I’m working on a Figma plugin and need to know when the document changes. I’ve been looking at the event listeners available in the Figma API but they seem pretty restricted in what they can do.
Is there any method or approach to listen for document modifications? I want my plugin to react whenever someone makes changes to the file. Maybe there’s a way to monitor document state changes or use some kind of polling mechanism?
Has anyone found a reliable solution for tracking file updates in Figma plugins? Any workarounds or alternative approaches would be helpful.
I’ve hit this exact issue before. The documentchange event is pretty limited, so I combine multiple listeners instead - selectionchange, currentpagechange, plus tracking node changes through getNodeById. I create snapshots of key document properties (layer structure hashes, modification timestamps, etc.) and compare them when events fire. You don’t need to track every single change - just focus on what matters for your plugin. Big warning though: keep these listeners lightweight. I made the mistake of running heavy operations in them and it caused serious lag. Debounce your response functions too, or you’ll get hammered when users make rapid changes.
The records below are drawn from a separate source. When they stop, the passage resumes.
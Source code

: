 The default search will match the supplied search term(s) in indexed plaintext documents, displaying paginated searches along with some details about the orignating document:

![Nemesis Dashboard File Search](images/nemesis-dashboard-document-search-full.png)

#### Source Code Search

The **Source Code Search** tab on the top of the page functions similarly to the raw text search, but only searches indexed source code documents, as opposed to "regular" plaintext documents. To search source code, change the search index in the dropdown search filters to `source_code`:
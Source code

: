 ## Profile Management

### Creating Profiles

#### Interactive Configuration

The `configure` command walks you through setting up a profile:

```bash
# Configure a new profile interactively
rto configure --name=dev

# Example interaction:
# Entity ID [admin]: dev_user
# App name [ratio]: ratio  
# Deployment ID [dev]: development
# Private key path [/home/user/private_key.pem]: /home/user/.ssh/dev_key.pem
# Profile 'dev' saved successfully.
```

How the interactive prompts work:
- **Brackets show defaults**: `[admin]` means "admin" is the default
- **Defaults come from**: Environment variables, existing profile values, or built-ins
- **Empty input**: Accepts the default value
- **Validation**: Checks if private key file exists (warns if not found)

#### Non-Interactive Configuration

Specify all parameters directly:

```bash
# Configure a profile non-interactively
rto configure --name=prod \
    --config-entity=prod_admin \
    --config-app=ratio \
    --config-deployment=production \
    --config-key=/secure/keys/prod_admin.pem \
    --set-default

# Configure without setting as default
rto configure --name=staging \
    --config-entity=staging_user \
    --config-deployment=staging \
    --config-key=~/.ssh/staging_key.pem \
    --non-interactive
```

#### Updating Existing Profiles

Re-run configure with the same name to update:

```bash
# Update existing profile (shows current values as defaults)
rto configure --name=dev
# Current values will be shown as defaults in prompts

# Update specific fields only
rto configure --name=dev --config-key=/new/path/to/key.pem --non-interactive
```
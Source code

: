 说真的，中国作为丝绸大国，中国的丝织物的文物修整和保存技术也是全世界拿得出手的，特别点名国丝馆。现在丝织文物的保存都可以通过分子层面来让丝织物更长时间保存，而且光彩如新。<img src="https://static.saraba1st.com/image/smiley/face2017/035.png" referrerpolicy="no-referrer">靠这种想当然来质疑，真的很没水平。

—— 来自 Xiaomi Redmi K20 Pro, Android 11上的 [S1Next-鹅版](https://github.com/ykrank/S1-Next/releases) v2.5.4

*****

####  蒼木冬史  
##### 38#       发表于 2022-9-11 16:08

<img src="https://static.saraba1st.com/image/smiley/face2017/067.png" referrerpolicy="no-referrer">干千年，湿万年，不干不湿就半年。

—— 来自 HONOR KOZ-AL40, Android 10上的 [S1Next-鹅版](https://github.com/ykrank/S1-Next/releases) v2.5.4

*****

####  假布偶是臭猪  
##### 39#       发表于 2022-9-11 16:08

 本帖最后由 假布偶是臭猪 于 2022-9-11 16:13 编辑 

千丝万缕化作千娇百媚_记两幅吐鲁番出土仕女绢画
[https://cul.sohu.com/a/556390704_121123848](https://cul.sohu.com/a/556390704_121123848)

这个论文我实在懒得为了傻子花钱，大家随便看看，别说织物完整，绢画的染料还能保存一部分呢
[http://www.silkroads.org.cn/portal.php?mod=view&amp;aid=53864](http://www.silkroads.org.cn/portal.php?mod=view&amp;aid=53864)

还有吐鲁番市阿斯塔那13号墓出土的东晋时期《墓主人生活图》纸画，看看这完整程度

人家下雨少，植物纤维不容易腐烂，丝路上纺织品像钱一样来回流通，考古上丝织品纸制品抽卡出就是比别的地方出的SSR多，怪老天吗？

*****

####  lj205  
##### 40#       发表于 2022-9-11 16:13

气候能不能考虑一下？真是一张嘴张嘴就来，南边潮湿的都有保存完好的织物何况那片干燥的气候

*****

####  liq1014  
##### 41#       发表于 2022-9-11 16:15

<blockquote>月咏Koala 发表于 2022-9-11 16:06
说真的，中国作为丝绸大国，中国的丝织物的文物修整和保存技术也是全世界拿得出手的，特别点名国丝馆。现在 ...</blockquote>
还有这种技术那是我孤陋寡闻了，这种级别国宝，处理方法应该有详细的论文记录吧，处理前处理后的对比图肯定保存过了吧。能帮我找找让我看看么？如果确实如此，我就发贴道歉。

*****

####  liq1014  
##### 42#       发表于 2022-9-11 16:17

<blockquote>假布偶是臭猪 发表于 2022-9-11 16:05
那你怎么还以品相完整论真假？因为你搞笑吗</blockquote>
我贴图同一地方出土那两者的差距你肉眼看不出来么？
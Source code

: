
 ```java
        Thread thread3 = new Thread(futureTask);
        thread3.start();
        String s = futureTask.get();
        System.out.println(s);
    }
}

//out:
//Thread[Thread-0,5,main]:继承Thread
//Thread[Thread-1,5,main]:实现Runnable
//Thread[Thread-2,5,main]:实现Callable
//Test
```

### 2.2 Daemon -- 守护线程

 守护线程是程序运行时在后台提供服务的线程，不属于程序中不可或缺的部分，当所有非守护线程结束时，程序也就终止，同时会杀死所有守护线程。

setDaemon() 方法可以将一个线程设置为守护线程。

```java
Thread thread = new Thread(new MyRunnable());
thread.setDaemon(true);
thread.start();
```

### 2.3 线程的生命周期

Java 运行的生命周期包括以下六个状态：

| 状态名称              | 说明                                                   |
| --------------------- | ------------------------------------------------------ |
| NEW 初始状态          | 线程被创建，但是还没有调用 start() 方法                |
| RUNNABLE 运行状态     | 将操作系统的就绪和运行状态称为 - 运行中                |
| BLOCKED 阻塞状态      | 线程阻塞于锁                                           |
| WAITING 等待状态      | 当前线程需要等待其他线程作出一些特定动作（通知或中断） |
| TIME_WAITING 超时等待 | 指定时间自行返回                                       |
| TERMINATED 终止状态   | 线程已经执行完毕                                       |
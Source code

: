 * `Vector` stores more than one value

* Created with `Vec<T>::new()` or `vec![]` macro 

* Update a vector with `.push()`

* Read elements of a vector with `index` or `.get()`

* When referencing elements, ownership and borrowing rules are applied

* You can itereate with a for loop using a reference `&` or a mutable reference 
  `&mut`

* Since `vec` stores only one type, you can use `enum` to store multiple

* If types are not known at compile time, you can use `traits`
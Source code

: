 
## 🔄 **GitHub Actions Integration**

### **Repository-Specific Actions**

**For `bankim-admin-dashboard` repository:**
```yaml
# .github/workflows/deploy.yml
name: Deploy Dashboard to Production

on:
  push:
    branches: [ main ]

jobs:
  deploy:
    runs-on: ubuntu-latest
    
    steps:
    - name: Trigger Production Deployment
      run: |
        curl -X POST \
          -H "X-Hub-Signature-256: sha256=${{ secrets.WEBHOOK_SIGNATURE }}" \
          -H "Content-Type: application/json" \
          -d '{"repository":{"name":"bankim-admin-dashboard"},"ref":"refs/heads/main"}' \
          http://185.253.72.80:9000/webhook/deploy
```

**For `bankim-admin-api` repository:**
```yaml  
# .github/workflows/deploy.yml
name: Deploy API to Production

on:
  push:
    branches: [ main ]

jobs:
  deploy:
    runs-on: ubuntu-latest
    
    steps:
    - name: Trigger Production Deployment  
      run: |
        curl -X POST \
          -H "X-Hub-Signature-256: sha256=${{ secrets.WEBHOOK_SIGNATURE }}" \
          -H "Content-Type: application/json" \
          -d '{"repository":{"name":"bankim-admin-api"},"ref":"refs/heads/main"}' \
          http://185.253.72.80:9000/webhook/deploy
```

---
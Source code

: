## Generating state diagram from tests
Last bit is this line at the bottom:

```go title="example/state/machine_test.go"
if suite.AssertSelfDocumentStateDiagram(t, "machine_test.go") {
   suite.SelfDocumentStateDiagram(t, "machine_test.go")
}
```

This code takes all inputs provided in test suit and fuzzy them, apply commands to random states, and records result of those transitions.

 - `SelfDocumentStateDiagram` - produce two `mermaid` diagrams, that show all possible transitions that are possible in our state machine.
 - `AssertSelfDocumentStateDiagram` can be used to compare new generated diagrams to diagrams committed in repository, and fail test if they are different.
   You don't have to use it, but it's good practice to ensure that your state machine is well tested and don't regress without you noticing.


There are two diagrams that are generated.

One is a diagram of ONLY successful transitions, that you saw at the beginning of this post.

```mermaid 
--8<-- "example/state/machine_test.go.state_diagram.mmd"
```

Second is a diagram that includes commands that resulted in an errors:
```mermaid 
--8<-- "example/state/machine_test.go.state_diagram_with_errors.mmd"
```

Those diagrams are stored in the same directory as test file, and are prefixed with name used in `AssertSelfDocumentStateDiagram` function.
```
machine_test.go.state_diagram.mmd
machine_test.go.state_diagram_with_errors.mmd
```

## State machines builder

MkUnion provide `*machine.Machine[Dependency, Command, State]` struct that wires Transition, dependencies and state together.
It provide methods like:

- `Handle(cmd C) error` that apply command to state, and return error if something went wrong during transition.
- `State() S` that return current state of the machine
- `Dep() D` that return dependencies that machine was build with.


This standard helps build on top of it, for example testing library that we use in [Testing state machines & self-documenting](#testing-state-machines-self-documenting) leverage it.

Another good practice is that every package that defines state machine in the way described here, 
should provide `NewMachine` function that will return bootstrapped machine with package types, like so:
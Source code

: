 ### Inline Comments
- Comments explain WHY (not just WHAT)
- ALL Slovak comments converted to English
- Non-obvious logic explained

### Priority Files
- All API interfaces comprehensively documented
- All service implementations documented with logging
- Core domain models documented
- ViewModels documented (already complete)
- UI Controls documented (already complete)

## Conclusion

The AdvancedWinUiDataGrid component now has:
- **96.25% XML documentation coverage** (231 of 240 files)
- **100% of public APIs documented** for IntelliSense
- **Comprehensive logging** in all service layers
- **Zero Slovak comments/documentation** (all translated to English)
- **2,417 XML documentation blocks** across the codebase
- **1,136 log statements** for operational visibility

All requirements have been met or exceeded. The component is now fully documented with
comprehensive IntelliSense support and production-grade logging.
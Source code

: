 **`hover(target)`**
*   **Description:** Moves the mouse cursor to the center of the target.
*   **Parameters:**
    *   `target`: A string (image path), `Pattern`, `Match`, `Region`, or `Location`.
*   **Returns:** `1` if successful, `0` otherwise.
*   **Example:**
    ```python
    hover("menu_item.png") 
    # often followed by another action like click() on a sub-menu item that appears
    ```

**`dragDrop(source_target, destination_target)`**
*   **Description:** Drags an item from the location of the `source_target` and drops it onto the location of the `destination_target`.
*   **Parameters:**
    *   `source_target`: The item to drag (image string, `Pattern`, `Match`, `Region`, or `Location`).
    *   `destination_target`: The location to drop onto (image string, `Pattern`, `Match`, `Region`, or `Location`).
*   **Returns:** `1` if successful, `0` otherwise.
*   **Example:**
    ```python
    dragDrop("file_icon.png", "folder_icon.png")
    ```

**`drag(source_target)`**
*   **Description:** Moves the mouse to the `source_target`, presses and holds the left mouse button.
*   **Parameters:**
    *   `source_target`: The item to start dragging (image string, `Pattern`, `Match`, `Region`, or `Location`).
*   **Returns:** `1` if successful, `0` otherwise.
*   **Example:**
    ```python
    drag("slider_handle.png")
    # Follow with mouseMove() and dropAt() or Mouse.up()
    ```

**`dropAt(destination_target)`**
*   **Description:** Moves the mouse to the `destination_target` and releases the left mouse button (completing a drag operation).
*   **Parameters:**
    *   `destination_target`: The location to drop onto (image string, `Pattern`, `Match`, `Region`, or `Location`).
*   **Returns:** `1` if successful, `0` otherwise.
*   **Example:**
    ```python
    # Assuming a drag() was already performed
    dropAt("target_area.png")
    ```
the figma API’s pretty limited for this. I hook into figma.on('run') and check document state there - it’s not perfect but catches most changes when the plugin restarts. If you’re tracking specific elements, use node.onchange instead. way more efficient than polling everything.
I built a hash-based change detection system that works great. During plugin startup, I generate MD5 hashes of key document sections, then recalculate them when specific events fire. The key is being picky about what you hash - I stick to node hierarchies, text content, and styles, but skip position data since it’s constantly changing during drags. Store the hashes in plugin storage and compare them to current values. When they don’t match, you know something important changed. Way better performance than polling continuously, and it catches changes that basic event listeners miss. You do need to pick your trigger points carefully, but pairing it with user interactions like clicks or keyboard shortcuts covers most scenarios.
Had the same problem. I use figma.currentPage.findAll() with timestamps - way simpler than complex hashing or constant polling. Just store the last modification time and scan when UI events happen, like when users finish dragging or editing text. Key is catching the right moments without being annoying. I also use figma.viewport.on('scroll') since people usually scroll after making changes - gives you a natural spot to check document state. This catches about 90% of changes I need without killing performance. The few edge cases aren’t worth building some crazy monitoring system.
Figma’s API doesn’t have direct document change listeners, but I found a workaround using selectionchange events plus periodic checks. When users select different objects, selectionchange fires - you can use this to kick off broader document monitoring. I set up a lightweight polling system that runs every few seconds, comparing current document node counts and properties against cached values. Focus on specific metrics your plugin actually needs instead of monitoring everything. Track total nodes, specific node types, or particular property changes - whatever matters to you. This works great for my plugin without performance hits. Just don’t poll too often or you’ll slow down Figma.